| MATERIAL TO PROCESS |
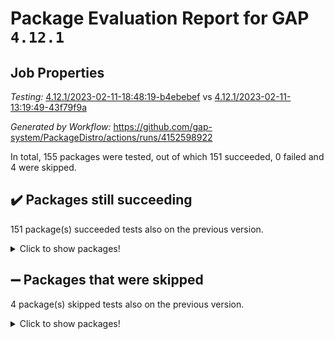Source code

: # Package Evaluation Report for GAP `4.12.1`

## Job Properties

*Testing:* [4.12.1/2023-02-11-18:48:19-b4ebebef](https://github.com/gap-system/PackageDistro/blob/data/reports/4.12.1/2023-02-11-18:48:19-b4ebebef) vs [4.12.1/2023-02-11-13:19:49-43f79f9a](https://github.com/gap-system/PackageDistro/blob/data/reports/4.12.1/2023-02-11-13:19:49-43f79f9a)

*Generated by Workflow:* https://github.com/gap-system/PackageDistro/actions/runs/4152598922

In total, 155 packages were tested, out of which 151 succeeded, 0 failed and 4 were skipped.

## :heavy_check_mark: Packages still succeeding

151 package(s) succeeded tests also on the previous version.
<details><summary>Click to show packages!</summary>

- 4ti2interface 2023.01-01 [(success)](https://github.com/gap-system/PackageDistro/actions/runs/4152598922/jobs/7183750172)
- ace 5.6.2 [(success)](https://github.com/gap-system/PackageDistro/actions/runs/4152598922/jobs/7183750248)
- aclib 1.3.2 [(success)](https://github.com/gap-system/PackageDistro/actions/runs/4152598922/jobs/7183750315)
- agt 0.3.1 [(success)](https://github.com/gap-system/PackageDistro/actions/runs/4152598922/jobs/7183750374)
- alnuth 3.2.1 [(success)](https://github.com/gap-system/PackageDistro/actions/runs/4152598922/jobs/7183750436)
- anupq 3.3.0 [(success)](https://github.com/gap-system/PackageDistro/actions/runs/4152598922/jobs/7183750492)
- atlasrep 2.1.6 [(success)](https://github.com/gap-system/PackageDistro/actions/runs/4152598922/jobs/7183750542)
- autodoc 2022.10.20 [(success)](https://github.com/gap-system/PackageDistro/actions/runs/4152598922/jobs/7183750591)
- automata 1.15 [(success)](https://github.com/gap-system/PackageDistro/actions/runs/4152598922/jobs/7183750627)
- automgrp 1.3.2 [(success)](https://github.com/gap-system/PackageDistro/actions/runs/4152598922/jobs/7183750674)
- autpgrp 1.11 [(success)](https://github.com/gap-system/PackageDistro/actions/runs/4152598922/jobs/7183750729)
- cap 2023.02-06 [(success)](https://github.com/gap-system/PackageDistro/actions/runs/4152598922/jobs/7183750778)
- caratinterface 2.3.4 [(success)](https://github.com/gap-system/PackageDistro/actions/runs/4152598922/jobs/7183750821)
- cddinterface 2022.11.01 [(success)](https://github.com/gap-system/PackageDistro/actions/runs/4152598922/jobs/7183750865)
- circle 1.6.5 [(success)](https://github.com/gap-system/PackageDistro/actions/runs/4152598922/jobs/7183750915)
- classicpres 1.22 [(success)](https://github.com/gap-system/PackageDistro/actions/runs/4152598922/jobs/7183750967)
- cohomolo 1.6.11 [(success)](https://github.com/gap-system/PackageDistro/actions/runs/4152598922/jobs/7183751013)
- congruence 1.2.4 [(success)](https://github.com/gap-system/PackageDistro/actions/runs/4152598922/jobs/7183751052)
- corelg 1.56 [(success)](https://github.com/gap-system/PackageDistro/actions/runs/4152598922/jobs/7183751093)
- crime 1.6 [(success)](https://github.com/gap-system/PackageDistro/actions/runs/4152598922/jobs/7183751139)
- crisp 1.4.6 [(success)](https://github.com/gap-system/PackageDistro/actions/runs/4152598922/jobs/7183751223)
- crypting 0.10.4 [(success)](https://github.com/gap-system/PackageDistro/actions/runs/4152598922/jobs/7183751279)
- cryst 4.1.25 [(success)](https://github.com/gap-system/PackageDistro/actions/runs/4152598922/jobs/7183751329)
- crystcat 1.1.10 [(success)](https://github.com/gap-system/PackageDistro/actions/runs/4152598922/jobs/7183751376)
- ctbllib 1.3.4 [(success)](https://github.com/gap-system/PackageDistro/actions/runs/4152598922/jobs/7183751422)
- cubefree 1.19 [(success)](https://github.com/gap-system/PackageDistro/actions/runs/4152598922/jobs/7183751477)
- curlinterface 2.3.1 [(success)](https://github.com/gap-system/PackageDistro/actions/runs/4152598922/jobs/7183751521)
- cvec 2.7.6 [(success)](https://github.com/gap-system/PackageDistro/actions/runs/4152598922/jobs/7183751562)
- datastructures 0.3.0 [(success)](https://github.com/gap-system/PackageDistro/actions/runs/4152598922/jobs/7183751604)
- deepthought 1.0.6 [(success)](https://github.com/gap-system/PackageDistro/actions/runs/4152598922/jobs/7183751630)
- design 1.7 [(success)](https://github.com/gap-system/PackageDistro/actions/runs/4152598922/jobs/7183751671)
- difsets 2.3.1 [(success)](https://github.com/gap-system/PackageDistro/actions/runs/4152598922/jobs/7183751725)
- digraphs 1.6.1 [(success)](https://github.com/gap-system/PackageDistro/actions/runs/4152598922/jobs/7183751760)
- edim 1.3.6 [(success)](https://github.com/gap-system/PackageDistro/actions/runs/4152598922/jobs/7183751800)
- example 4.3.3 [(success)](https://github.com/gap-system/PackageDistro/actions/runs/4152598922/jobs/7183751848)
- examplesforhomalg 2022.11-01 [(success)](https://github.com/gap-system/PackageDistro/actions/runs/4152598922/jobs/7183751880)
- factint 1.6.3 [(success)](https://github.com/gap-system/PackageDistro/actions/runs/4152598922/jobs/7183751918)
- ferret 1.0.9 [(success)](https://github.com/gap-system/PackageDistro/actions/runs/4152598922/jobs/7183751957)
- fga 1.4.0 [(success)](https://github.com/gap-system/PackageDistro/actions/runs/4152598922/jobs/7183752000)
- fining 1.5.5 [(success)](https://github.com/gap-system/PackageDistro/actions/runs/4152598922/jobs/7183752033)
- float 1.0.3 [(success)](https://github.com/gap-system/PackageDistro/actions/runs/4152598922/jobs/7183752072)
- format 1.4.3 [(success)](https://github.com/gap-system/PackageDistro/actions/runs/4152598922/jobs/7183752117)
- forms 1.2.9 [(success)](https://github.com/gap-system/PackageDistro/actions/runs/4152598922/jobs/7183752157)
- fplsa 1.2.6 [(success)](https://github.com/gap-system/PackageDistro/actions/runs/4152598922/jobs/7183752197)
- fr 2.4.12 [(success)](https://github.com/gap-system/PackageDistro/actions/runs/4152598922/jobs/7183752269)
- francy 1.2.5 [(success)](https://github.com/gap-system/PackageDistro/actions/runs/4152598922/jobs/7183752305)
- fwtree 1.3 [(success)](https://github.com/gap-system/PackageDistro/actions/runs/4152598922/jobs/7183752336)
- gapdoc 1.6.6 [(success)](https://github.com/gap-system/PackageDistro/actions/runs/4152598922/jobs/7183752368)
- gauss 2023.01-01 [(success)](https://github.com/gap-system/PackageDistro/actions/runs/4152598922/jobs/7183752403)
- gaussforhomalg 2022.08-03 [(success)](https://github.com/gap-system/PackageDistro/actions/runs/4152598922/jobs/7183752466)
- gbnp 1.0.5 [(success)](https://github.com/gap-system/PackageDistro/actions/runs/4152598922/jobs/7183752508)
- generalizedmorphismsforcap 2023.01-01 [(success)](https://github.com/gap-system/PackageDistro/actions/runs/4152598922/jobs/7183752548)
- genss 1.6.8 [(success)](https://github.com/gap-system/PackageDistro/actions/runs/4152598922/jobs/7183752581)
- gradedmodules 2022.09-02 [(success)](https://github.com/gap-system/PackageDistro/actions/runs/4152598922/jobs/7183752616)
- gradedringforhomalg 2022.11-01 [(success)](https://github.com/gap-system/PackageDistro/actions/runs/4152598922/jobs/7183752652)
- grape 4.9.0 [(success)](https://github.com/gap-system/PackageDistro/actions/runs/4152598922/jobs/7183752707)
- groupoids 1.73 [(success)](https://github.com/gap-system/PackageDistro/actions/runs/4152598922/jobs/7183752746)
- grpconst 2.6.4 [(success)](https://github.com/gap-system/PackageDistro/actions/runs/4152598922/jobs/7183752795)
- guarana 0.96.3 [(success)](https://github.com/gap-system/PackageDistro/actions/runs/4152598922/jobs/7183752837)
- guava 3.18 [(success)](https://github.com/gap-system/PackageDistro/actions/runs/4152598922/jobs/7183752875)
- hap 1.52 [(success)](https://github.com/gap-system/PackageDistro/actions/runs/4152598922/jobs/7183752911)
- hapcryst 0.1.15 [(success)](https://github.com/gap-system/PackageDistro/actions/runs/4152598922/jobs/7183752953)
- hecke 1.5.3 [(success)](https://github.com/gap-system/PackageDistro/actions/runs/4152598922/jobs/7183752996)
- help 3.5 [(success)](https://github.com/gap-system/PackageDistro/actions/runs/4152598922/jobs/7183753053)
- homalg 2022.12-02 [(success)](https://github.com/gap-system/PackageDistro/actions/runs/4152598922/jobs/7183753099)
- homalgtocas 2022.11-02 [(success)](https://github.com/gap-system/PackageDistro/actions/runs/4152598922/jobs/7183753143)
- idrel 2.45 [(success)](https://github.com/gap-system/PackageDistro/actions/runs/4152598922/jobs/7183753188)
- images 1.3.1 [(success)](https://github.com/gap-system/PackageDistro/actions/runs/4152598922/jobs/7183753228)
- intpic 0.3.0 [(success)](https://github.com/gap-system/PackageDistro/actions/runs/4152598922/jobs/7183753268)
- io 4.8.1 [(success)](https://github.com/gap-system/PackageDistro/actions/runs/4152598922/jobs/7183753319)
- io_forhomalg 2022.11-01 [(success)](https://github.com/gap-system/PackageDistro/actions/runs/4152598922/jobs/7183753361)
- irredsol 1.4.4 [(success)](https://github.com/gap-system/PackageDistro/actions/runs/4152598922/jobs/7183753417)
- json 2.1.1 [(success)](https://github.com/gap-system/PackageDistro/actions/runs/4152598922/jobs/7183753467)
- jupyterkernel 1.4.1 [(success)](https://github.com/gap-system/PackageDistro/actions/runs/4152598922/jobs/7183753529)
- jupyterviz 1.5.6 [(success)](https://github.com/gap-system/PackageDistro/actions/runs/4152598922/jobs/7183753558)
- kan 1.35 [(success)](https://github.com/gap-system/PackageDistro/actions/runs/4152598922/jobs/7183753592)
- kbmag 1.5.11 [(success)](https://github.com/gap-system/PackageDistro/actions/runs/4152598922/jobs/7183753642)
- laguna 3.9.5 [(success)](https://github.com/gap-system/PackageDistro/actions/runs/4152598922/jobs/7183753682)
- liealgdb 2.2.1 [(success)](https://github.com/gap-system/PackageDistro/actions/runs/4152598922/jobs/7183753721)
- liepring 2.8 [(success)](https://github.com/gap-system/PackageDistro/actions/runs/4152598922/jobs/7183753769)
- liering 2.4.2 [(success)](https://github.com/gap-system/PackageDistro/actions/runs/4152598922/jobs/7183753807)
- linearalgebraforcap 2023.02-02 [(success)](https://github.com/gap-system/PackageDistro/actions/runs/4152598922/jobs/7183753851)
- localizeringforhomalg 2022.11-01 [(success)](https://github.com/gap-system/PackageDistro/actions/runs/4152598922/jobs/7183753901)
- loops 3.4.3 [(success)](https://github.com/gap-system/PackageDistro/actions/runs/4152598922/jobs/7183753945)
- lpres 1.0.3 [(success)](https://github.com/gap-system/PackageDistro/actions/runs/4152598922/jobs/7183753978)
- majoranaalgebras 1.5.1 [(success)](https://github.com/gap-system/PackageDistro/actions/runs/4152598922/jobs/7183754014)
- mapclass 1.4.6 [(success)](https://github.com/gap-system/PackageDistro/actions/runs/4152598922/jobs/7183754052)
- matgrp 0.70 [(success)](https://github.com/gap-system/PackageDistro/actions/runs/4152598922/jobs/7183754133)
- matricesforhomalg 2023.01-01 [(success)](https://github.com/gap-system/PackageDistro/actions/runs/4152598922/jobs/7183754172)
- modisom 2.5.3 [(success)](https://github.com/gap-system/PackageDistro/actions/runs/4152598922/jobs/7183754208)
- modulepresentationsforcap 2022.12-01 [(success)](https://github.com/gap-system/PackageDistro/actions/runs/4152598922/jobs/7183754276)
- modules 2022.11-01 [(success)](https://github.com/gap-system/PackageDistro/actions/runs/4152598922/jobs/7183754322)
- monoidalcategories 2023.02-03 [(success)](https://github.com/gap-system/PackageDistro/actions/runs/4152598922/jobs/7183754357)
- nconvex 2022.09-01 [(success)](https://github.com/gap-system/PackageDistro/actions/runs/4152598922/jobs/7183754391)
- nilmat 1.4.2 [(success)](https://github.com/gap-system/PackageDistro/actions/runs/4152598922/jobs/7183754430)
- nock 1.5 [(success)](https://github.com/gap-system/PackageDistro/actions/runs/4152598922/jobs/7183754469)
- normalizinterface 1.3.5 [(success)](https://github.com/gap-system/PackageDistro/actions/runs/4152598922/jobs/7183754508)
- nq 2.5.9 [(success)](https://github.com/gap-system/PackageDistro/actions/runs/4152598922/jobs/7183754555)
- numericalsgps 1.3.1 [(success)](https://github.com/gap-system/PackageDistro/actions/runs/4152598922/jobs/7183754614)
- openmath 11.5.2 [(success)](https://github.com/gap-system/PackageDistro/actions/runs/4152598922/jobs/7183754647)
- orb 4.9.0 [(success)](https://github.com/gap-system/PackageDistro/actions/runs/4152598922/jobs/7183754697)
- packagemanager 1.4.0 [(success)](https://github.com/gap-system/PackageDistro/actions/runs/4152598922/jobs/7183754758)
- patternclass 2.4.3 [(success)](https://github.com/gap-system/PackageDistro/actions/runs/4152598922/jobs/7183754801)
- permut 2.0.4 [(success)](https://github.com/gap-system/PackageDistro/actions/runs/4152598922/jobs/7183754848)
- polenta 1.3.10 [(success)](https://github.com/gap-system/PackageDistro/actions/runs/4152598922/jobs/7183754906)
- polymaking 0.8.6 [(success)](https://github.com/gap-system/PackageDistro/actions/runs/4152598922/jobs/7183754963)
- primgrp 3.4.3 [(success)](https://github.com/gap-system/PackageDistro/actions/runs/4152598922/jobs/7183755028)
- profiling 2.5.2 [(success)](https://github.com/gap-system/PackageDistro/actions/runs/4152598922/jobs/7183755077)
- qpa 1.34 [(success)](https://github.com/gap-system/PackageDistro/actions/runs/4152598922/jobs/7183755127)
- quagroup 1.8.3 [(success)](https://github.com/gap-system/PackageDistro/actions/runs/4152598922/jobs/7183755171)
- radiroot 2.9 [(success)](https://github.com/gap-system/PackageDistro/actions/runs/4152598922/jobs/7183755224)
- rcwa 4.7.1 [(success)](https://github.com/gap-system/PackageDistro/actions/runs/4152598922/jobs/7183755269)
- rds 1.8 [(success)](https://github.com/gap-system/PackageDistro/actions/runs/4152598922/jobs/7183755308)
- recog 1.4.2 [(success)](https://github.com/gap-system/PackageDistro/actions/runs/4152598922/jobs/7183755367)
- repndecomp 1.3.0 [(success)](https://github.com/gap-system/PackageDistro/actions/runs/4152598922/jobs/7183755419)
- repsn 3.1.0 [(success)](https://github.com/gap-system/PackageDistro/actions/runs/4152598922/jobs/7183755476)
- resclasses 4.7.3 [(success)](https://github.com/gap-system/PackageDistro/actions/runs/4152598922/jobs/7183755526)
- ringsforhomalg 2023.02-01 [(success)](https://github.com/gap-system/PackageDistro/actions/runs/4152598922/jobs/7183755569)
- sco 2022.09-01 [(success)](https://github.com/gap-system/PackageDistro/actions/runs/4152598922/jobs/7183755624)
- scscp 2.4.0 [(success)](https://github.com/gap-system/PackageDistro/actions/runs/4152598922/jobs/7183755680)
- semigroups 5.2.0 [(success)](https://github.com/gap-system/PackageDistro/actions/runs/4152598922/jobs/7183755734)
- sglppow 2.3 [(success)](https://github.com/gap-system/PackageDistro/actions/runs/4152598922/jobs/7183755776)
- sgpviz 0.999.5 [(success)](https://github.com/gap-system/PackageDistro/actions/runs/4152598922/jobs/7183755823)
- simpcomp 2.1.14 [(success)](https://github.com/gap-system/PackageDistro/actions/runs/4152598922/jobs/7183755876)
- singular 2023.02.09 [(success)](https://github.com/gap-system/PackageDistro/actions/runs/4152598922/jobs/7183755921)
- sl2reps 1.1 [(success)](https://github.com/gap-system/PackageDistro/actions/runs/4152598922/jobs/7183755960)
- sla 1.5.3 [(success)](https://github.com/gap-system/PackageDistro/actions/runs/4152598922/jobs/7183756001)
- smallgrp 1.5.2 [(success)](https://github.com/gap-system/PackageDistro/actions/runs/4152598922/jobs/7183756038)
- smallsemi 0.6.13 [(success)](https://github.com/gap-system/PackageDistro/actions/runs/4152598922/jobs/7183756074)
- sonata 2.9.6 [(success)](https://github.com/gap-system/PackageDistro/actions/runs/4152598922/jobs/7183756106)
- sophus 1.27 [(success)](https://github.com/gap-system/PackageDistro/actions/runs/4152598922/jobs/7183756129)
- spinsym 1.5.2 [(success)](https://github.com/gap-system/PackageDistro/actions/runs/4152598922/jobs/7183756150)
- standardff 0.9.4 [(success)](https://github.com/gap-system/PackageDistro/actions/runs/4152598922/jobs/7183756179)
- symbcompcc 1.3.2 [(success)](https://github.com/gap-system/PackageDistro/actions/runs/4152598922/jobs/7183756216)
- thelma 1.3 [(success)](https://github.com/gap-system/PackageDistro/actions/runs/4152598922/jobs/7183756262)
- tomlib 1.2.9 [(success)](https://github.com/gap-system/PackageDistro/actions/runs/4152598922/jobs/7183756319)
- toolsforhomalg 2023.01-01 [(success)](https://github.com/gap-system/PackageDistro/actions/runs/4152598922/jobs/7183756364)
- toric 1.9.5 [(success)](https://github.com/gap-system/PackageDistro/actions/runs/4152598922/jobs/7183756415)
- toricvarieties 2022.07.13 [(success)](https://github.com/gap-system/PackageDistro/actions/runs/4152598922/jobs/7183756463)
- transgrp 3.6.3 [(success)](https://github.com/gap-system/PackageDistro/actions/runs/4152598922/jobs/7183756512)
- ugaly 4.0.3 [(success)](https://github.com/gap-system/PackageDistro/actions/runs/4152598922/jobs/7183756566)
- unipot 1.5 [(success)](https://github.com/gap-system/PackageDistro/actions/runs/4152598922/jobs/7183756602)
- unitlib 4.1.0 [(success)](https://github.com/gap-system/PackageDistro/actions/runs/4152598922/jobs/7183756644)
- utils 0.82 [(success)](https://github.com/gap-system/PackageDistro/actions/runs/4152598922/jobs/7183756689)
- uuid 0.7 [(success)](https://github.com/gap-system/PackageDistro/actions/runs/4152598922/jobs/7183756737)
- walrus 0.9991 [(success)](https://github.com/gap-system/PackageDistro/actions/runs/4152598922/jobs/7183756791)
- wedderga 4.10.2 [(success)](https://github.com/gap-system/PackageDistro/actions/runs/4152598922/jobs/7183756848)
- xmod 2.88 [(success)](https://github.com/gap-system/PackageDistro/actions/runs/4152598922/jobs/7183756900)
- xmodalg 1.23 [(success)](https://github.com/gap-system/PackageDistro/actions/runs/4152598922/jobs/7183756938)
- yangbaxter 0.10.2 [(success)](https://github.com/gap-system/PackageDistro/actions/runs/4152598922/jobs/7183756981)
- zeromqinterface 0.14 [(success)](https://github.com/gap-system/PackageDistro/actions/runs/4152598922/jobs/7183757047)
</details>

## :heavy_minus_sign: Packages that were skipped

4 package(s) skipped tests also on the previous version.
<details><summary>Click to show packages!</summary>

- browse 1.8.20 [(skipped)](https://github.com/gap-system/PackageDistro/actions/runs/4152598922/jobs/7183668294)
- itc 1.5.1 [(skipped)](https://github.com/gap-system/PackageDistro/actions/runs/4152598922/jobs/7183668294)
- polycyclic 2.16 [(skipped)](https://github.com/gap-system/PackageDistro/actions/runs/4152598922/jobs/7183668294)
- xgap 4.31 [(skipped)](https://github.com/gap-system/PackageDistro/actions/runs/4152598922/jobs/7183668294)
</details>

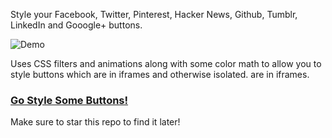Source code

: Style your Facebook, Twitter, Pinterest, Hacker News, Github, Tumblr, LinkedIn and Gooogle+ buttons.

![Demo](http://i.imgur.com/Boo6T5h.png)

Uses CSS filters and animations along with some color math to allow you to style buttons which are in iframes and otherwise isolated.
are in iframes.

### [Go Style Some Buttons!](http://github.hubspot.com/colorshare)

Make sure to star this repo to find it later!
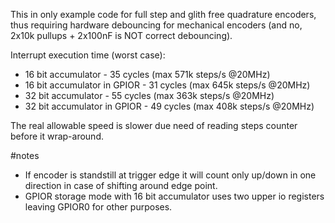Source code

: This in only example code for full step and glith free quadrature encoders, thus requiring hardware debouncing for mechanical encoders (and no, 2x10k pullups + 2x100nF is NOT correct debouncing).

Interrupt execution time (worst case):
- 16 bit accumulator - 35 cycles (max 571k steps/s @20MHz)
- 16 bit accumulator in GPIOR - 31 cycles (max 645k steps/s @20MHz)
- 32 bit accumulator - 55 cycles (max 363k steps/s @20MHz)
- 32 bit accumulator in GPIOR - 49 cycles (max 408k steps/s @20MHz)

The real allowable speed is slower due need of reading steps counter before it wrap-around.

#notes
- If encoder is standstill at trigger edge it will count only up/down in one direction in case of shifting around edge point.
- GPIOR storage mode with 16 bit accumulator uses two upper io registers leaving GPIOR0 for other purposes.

| EXERCISE PROMPT |
In the listing above, find the line containing "- float 1.0.3" and the line containing "- gradedmodules 2022.09-02", then quote both, plus every line between them, exactly as written.

| RESPONSE FOR THIS EXERCISE |
- float 1.0.3 [(success)](https://github.com/gap-system/PackageDistro/actions/runs/4152598922/jobs/7183752072)
- format 1.4.3 [(success)](https://github.com/gap-system/PackageDistro/actions/runs/4152598922/jobs/7183752117)
- forms 1.2.9 [(success)](https://github.com/gap-system/PackageDistro/actions/runs/4152598922/jobs/7183752157)
- fplsa 1.2.6 [(success)](https://github.com/gap-system/PackageDistro/actions/runs/4152598922/jobs/7183752197)
- fr 2.4.12 [(success)](https://github.com/gap-system/PackageDistro/actions/runs/4152598922/jobs/7183752269)
- francy 1.2.5 [(success)](https://github.com/gap-system/PackageDistro/actions/runs/4152598922/jobs/7183752305)
- fwtree 1.3 [(success)](https://github.com/gap-system/PackageDistro/actions/runs/4152598922/jobs/7183752336)
- gapdoc 1.6.6 [(success)](https://github.com/gap-system/PackageDistro/actions/runs/4152598922/jobs/7183752368)
- gauss 2023.01-01 [(success)](https://github.com/gap-system/PackageDistro/actions/runs/4152598922/jobs/7183752403)
- gaussforhomalg 2022.08-03 [(success)](https://github.com/gap-system/PackageDistro/actions/runs/4152598922/jobs/7183752466)
- gbnp 1.0.5 [(success)](https://github.com/gap-system/PackageDistro/actions/runs/4152598922/jobs/7183752508)
- generalizedmorphismsforcap 2023.01-01 [(success)](https://github.com/gap-system/PackageDistro/actions/runs/4152598922/jobs/7183752548)
- genss 1.6.8 [(success)](https://github.com/gap-system/PackageDistro/actions/runs/4152598922/jobs/7183752581)
- gradedmodules 2022.09-02 [(success)](https://github.com/gap-system/PackageDistro/actions/runs/4152598922/jobs/7183752616)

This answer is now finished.